Use Random Cut Theorem and Simple Probability

In Euclid's "Elements" are several versions of the Random Cut Theorem; in this article, you will see one of the simpler ones (Book II Proposition 4) to make a point about simple probability you can use.


The Tutorial

  1. Learn or recall from "Elements", Book II, Proposition 4, that "If a straight line be cut at random, the square on the whole is equal to the squares on the segments and twice the rectangle contained by the segments."

    • Grab/copy the yellow and orange diagram from this page onto the Clipboard.
    • TYpe Command and c for copy to make a copy of the diagram.
    • At the Desktop, click on the XL icon on the Dock to start Excel.
    • Open a New Workbook in Excel.
    • Holding down the Shift Key, do Edit Paste Picture into a new worksheet.
    • Save the file under an appropriate filename into a logical folder, and make notes from the steps below, below the diagram.
  2. Learn or recall that, per the above diagram, if segment AC = x and segment CB = y, that (x+y)^2 also equals x^2 + y^2 + 2xy. Stated another way, if x = y+z, then x^2 = (y+z)^2 = y^2 + 2yz + z^2. In the diagram then, square HF = y^2, square CK = z^2, rectangle AG = yz and rectangle GE = yz as well.

  3. Call the Area of the Whole square AE equal to 1 or 100% Probability.
  4. Guesstimate from the random cut in the diagram that it occurred at a value of .70 of length AB.
  5. Calculate from your guesstimate what a dart's chance's of landing in each square are, or where the next robbery will be, i.e. where the next random event will be.
    • There is a .3 * .7 = 21% chance the next event will be in one of the two rectangles, and so a 42% chance it will be in either rectangle (or in 2yz).
    • There is a .3 *.3 = 9% chance the next event will be in square CK (or in z^2).
    • There is a .7 * .7 = 49% chance the next event will be in square HF (or in y^2).
    • (.42 + .09 + .49 = 1.00 = 100% chance there will be a next event (presumably). This is an important assumption and not always the case. Or perhaps it's a presumption. It's in the sump somewhere, speaking etymologically ...
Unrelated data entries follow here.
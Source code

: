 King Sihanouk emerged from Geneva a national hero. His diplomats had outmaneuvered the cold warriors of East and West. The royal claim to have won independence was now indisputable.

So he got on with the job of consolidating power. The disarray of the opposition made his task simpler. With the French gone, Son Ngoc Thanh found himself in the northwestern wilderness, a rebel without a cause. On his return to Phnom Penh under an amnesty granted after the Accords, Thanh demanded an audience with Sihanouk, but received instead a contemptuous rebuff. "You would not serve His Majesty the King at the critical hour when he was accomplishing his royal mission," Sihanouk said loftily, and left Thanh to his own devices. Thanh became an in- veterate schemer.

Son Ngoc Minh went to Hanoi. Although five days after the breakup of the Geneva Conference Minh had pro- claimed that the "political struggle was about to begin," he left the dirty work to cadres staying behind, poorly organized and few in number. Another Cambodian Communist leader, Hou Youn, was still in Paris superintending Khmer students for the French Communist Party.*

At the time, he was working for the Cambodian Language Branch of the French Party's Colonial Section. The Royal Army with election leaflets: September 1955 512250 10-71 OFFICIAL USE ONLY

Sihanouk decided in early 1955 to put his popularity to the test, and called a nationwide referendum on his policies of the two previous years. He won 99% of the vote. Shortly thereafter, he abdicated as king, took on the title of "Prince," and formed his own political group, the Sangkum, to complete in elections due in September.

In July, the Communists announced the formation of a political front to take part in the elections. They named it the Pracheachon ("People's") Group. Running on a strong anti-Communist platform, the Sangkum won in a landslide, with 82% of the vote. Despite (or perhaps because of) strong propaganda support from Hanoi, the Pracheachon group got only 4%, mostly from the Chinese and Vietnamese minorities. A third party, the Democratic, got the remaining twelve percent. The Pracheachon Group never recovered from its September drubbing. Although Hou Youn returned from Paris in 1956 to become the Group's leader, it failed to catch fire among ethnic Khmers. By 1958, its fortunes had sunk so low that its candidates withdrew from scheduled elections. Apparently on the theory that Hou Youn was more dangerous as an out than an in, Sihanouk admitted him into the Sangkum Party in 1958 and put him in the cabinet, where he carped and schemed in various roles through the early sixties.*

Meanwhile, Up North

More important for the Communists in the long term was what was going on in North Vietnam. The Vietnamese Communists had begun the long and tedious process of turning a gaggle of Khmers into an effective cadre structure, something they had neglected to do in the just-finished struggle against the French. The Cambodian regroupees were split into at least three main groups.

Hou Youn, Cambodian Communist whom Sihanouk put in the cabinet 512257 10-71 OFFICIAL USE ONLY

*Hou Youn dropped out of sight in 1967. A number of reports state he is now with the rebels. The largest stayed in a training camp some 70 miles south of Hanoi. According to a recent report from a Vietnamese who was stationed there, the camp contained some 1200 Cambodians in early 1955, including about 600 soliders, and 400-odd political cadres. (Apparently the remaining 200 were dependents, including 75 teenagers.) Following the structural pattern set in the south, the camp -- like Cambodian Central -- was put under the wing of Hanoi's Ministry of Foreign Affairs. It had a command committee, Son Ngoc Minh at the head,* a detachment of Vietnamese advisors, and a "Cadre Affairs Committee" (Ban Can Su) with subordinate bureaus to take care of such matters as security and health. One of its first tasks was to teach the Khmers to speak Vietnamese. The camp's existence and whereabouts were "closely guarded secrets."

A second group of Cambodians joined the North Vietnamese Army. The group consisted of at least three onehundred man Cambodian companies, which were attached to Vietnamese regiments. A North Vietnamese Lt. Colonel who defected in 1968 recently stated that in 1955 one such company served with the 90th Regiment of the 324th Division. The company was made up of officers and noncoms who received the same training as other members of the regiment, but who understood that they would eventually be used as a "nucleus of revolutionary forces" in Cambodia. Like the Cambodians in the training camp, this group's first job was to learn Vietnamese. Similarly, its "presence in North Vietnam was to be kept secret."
Explanatory Charts, Diagrams, Photos

  1. It's important to remember that Euclid solved this about 2.300 years ago! It's still very usable information today. A random cut of a card deck, a random cut in an accident, a random cut in Nature, etc., etc. -- all subject to analysis because of Euclid.

Helpful Guidance

  1. Make use of helper articles when proceeding through this tutorial:
    • See the article How to Describe a Square on a Given Line AB for a list of articles related to Euclid, Geometric and/or Trigonometric Art, Charting/Diagramming and Algebraic Formulation.
    • For more art charts and graphs, you might also want to click on Microsoft Excel Imagery, Mathematics, Spreadsheets or Graphics to view many Excel worksheets and charts where Trigonometry, Geometry and Calculus have been turned into Art, or simply click on the category as appears in the upper right white portion of this page, or at the bottom left of the page.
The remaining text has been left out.